On paper this fight seems to heavily favor Mir due to Cheick Kongo’s biggest weakness – his ground game – being his opponents greatest strength. As a result many people have already predicted that Mir will earn an early submission victory.

It is interesting to note however that Mir’s own thoughts on his strategy going into the fight on December 12th appear to stray from this blueprint for success. Look at a recent comment he made in an interview with for instance.

“I wasn’t supposed to beat Nogueira standing and look what happened there. I’m confident that I can strike with Cheick [Kongo] and make it competitive, my punches are a lot quicker than his, plus I know how to work angles better, trust me I know how to shut guys off,” the 30 year old says.

“The thing is if I were to go out there and submit him in less than a minute It would prove nothing, a true martial artist would want to challenge himself and the challenge presented in front of me right now is to out-strike someone who on paper is the better striker.”

Cheick Kongo Has K.O Power

Such a strategy would undoubtedly be a surprise to many, including myself. If Mir does have any lingering desire to prove that out-striking Nogueira was no fluke then this is not the fight to do it. To date thirteen of Cheick Kongo’s nineteen victories have finished by way of knockout and he only requires one clean strike to end the fight.

Mir would do well to remind himself of the vicious knockout another BJJ stylist, Demian Maia, suffered when he chose to ignore his core skills and instead attempted to showcase his striking against Nate Marquardt at UFC 102.

With that said, Is Mir telling the whole truth here or is he simply playing mind games? Will he really look to stand with a dangerous striker like Kongo and risk defeat?

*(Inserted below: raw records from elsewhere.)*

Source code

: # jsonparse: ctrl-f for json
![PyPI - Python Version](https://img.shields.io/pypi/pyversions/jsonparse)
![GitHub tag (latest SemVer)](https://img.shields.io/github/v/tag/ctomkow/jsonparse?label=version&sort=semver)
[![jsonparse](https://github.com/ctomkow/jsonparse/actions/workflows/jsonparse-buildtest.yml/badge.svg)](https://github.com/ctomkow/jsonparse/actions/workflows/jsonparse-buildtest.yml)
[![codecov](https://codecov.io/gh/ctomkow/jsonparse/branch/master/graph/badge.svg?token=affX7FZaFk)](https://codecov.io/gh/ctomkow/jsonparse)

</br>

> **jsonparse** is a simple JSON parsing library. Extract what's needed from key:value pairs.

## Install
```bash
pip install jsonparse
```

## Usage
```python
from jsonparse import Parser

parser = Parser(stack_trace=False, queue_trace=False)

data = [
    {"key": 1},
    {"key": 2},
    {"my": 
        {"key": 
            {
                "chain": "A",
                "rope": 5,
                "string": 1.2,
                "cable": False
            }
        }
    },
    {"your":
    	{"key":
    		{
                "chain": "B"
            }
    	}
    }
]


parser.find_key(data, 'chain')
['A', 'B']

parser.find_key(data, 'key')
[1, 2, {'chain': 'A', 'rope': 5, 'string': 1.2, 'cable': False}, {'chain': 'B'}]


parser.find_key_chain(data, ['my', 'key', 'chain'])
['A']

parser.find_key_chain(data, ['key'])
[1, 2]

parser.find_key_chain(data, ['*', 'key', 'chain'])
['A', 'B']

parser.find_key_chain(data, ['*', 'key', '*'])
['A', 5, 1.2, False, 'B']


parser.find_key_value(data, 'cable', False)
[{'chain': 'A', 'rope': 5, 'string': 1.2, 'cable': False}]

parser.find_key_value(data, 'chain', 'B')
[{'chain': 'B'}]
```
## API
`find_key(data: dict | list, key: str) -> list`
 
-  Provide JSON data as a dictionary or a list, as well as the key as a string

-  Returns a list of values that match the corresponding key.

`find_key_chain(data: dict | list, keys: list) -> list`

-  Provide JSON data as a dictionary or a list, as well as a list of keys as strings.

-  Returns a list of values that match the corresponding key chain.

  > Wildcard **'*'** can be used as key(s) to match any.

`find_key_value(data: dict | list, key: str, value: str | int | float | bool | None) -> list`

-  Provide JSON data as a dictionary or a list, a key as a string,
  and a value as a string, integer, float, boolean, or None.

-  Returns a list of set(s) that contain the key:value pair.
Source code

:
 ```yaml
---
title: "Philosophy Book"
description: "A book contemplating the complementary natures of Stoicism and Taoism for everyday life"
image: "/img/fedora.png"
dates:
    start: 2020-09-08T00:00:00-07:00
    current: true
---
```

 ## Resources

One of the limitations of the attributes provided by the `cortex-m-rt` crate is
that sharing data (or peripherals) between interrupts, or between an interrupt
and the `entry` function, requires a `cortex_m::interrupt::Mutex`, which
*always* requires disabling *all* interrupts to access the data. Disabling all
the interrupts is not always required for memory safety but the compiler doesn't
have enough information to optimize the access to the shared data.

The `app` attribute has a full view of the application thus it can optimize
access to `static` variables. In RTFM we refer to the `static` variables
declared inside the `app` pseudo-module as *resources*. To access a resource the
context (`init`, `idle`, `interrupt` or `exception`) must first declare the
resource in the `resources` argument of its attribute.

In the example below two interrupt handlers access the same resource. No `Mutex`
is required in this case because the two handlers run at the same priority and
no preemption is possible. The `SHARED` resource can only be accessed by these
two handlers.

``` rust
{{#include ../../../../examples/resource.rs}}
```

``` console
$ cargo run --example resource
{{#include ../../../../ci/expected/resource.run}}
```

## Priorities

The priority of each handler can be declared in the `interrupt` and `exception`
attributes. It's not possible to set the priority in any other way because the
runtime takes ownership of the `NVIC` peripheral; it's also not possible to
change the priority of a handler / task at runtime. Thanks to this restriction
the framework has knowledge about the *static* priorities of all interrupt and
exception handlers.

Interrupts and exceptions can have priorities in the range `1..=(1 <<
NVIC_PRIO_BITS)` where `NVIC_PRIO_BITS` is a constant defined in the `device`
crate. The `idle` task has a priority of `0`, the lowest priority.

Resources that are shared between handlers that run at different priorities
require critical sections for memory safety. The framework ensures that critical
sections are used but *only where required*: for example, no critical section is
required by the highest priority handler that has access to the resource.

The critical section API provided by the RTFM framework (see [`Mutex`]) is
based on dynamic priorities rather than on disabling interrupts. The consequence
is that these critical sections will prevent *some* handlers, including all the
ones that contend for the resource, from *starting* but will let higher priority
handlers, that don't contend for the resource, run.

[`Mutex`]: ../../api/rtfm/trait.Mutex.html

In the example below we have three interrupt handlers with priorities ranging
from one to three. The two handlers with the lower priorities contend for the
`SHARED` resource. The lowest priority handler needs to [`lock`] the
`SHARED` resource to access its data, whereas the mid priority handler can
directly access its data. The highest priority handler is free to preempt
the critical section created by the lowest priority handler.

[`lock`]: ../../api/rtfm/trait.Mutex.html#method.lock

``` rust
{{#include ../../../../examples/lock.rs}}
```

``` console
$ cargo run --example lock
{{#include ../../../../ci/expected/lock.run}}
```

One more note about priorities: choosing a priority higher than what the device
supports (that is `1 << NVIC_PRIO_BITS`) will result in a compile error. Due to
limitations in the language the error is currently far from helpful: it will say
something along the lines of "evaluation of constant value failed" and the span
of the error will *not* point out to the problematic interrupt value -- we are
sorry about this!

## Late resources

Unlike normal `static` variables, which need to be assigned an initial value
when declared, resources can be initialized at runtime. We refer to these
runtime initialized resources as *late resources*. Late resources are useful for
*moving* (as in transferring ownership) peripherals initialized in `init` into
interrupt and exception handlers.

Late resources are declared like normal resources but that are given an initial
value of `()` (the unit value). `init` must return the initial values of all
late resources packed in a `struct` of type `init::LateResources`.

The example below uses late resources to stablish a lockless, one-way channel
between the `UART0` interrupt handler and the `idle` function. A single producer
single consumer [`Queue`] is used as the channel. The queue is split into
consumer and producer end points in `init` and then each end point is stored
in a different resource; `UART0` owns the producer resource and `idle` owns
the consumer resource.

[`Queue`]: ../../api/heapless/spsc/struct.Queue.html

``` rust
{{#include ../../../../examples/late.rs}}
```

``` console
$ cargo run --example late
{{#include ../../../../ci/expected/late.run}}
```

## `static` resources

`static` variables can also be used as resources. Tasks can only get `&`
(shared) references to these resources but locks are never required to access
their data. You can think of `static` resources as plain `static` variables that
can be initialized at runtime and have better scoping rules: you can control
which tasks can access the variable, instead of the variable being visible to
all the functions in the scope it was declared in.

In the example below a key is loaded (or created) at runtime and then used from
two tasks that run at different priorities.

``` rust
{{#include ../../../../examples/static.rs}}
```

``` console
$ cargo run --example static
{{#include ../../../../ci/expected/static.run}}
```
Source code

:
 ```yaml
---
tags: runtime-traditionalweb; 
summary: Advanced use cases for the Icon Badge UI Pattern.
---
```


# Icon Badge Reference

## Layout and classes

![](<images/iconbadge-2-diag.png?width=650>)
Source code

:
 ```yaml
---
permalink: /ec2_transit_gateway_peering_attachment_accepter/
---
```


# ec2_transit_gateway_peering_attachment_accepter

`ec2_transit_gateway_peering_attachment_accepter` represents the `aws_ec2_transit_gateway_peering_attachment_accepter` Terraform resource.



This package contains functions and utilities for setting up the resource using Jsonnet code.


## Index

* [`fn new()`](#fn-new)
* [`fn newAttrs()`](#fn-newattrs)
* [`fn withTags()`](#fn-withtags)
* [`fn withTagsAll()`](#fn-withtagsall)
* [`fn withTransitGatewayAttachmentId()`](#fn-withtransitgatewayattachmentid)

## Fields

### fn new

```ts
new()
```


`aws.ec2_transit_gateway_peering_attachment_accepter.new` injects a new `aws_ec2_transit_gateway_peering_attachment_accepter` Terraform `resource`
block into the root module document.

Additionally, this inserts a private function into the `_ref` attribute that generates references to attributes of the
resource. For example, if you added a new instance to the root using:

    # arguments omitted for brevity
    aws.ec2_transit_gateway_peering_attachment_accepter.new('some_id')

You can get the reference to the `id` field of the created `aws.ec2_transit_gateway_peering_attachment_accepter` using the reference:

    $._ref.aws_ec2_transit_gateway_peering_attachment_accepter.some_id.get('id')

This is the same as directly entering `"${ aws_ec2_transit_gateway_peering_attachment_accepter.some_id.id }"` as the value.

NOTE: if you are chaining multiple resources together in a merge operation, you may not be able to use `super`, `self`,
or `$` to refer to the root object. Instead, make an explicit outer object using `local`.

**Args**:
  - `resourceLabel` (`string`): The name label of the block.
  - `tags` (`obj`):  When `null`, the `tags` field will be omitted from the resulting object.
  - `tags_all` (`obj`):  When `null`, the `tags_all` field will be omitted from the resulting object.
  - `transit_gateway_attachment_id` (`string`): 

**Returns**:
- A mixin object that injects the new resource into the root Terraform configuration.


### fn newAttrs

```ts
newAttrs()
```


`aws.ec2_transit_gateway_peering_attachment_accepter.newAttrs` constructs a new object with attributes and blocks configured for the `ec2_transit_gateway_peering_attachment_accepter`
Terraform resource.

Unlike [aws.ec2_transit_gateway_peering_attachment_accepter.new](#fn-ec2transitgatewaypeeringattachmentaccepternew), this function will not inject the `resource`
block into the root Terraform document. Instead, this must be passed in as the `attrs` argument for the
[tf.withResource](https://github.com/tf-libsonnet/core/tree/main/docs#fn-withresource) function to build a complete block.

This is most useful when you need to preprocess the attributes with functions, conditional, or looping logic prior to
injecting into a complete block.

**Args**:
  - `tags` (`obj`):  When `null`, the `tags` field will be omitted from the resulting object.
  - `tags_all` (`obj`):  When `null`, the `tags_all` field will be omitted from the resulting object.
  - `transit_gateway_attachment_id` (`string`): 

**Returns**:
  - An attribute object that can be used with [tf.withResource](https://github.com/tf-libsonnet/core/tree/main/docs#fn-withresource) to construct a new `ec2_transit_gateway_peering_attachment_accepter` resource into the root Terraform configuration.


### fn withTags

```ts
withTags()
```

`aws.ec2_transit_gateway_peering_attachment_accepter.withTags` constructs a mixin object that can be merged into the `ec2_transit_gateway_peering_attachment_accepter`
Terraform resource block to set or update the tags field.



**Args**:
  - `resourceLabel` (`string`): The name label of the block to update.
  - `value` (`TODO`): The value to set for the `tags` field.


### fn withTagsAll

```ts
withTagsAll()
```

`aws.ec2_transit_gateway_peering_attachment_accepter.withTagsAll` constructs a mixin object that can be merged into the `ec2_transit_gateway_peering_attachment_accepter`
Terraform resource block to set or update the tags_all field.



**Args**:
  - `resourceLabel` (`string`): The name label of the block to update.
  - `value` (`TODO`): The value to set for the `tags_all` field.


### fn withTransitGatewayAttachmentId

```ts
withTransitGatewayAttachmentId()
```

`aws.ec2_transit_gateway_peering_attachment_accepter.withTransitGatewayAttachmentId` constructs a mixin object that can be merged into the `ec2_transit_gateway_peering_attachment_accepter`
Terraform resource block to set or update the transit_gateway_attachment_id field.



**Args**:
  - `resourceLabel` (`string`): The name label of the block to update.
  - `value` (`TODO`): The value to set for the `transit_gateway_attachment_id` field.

I think it unlikely, and if you compare the above comment with quotes from his new video interview that can be found at you will see him give a slightly different outlook on the fight.

  • “I don’t really have anything to prove by standing up with him, but that’s where he could do the most damage in the fight.”
  • “If I grab him and take him to the ground I think that definitely plays into my advantage to win the fight more-so than trying to stand up and have a boxing match with him.”
  • “Eventually from in the clinch we’ll get the takedown. Am I going to get it in the first thirty seconds? Probably not, you know, if I force it – that’s when I’m going to get hurt…but y’know, it’s a 15 minute fight and I hope to only have to take him down one time and then that’ll be the end of the fight.”

This would seem to be the more likely, and sensible strategy – to stand and trade with Kongo just long enough to find an opportunity to score the takedown and work for a submission.

Such a strategy would have wider benefits than just another win on his record. With Brock Lesnar currently out indefinitely with Diverticulitis and several other contenders in the division injured, the UFC is in need of healthy heavyweights. If Mir can end this fight in short order and emerge relatively unscathed then that puts him in a good place in the division going into the early months of next year –  particularly if the rumored interim title were to be given the green light.

With Cain Velasquez and Antonio Rodrigo Nogueira set to fight in the Spring, the current top contender Shane Carwin is without an opponent for his expected return in February / March. A 100% healthy Mir could take that spot, and a win there would put him within touching distance of either a rematch with Lesnar, or if he is still recovering, then a battle for either the interim belt or the No.1 contender spot with the winner of Velasquez – Nogueira.

None of this is guaranteed of course, but it seems unlikely that Mir would jeopardize this opportunity by standing with Kongo and risking either a loss or an injury.   At the same it shouldn’t be forgotten that in this day and age fighters are feeling the pressure to put on an entertaining fight, rather than focusing purely on winning, as we discussed in a previous article.

I still believe this one will end with a quick submission victory for Mir, but there will now be a slight element of doubt. Until he steps into the cage against Kongo on the 12th of December in Memphis, Tennessee, we won’t know for sure exactly how Frank Mir is going to approach the fight – and perhaps that’s exactly the way he wants it to be.